Segment Open

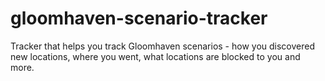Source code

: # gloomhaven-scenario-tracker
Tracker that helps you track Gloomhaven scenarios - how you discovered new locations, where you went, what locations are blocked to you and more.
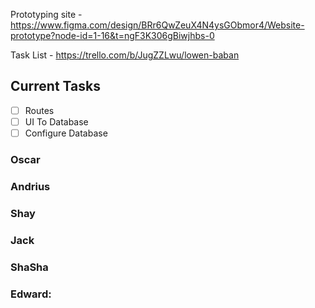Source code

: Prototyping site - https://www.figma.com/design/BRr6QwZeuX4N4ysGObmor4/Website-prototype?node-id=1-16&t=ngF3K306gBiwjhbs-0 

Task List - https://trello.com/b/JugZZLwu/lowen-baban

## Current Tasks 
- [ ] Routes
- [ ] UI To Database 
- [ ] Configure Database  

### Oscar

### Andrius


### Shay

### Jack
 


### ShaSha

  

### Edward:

Segment Closed
Segment Open

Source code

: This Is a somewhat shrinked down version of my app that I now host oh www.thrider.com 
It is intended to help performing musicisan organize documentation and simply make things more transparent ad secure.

Segment Closed

- Your task: Lines containing "that" in the records above: how many are there? Give only the number.

- Response area: 2